Although there is always a large scope for error in a statistical project, some mistakes are more common than others. Those that appear to be correct on the surface are what we call pitfalls.

The most common and deadliest pitfalls

This section highlights some of the most common challenges facing statisticians.

Reportable values. Reportable value or result is not defined for the data and the analysis (1). By definition, the reportable value is the end result of the complete measurement method as documented. It is the value compared with the specification and the official value most often used for statistical analysis. If different people or departments have different definitions, confusion reigns and out-of-tolerance and out-of-specification investigations multiply.

Averages. The average of a set of averages is correct only if the sample sizes are the same. Otherwise, the averages are weighted by the sample sizes (2). In addition, avoid averaging standard deviations even when the sample sizes are the same. The variance is the standard deviation squared. Variances can be averaged when the sample sizes are the same. If the sample sizes are not the same, then a weighting formula is used (2).

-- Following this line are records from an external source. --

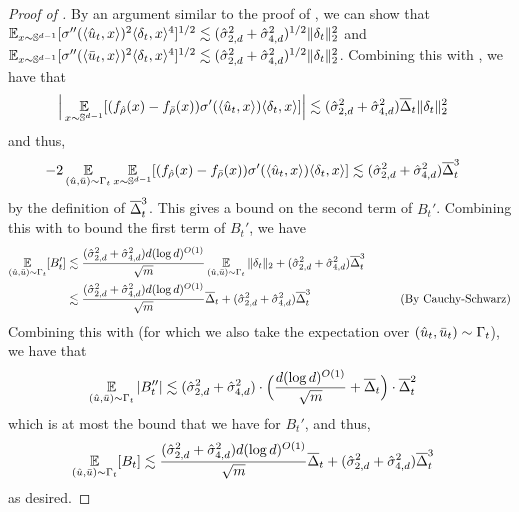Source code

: \begin{proof}[Proof of ]
By an argument similar to the proof of , we can show that $\E_{x \sim \bbS^{d - 1}} [\sigma''(\langle \uhat_t, x \rangle)^2 \langle \delta_t, x \rangle^4]^{1/2} \lesssim (\sigmaCoeffTwo^2 + \sigmaCoeffFour^2)^{1/2} \|\delta_t\|_2^2$ and $\E_{x \sim \bbS^{d - 1}} [\sigma''(\langle \ubar_t, x \rangle)^2 \langle \delta_t, x \rangle^4]^{1/2} \lesssim (\sigmaCoeffTwo^2 + \sigmaCoeffFour^2)^{1/2} \|\delta_t\|_2^2$. Combining this with , we have that
\begin{align}
\Big| \E_{x \sim \bbS^{d - 1}} [(f_{\rhohat}(x) - f_{\rhobar}(x)) \sigma'(\langle \uhat_t, x \rangle) \langle \delta_t, x \rangle] \Big| 
& \lesssim (\sigmaCoeffTwo^2 + \sigmaCoeffFour^2) \deltaBar_t \|\delta_t\|_2^2
\end{align}
and thus,
\begin{align}
-2 \E_{(\uhat, \ubar) \sim \coup_t} \E_{x \sim \bbS^{d - 1}} [(f_{\rhohat}(x) - f_{\rhobar}(x)) \sigma'(\langle \uhat_t, x \rangle) \langle \delta_t, x \rangle]
& \lesssim (\sigmaCoeffTwo^2 + \sigmaCoeffFour^2) \deltaBar_t^3
\end{align}
by the definition of $\deltaBar_t^3$. This gives a bound on the second term of $B_t'$. Combining this with  to bound the first term of $B_t'$, we have
\begin{align} \label{eq:bt_prime_expectation}
\E_{(\uhat, \ubar) \sim \coup_t} [B_t']
& \lesssim \frac{(\sigmaCoeffTwo^2 + \sigmaCoeffFour^2) d (\log d)^{O(1)}}{\sqrt{m}} \E_{(\uhat, \ubar) \sim \coup_t} \|\delta_t\|_2 + (\sigmaCoeffTwo^2 + \sigmaCoeffFour^2) \deltaBar_t^3 \\
& \lesssim \frac{(\sigmaCoeffTwo^2 + \sigmaCoeffFour^2) d (\log d)^{O(1)}}{\sqrt{m}} \deltaBar_t + (\sigmaCoeffTwo^2 + \sigmaCoeffFour^2) \deltaBar_t^3
& \tag{By Cauchy-Schwarz}
\end{align}
Combining this with  (for which we also take the expectation over $(\uhat_t, \ubar_t) \sim \coup_t$), we have that
\begin{align}
\E_{(\uhat, \ubar) \sim \coup_t} |B_t''|
& \lesssim (\sigmaCoeffTwo^2 + \sigmaCoeffFour^2) \cdot \Big(\frac{d (\log d)^{O(1)}}{\sqrt{m}} + \deltaBar_t \Big) \cdot \deltaBar_t^2
\end{align}
which is at most the bound that we have for $B_t'$, and thus,
\begin{align}
\E_{(\uhat, \ubar) \sim \coup_t} [B_t]
& \lesssim \frac{(\sigmaCoeffTwo^2 + \sigmaCoeffFour^2) d (\log d)^{O(1)}}{\sqrt{m}} \deltaBar_t + (\sigmaCoeffTwo^2 + \sigmaCoeffFour^2) \deltaBar_t^3
\end{align}
as desired.
\end{proof}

The percentage relative standard deviation. The percentage relative standard deviation (%RSD) is not a substitute for the standard deviation because they measure different aspects of variation. Report both with the sample size. Also, avoid trying to average %RSDs or calculate %RSD on data expressed as percentage recovery. The data is already a percentage, so the average and the standard deviation will also be percentages.

Sample size. Always report the sample size. Remember the famous rat study where one third of the rats got better, one third got worse and the third rat ran away?

Summaries. Avoid gratuitous summary statistics without a clear purpose; they cloud the interpretation. Likewise, printing out massive lists of all possible summary statistics of all possible sets, subset and sub-subsets isn't worth the paper it is printed on.

Values and ranks. Give absolute values when looking at relative changes. For example, 2 out of 100 million versus 1 out of 100 million is a 100% increase, but it is still only 2 out of 100 million. Trust your reader to understand the practical implications of the data.

Ranking anything without giving absolute values and/or some sense of comparison to practical importance can be misleading. For example, consider that we ranked schools using a metric that results in one school being at the bottom of the list and another school at the top. But then, we realize both schools produced Nobel Prize winners. Does the ranking therefore have any meaning?

Charts and graphs. Avoid pie charts unless your goal is to deliberately confuse your reader. Graph the data before starting a formal statistical analysis. Common graphs include histograms, time plots, and scatter plots. Attempt to get cause and effect on the same page (3).

Underlying data. Attempt to determine the underlying distribution of the data before starting a formal statistical analysis. While the normal distribution is the most common, many other distributions, such as the log-normal, are also found.

If the data are symmetrical around the average, use the average and the standard deviation. If the data are skewed, the median and interquartile range is preferred. This is not a hard and fast rule, just good practice.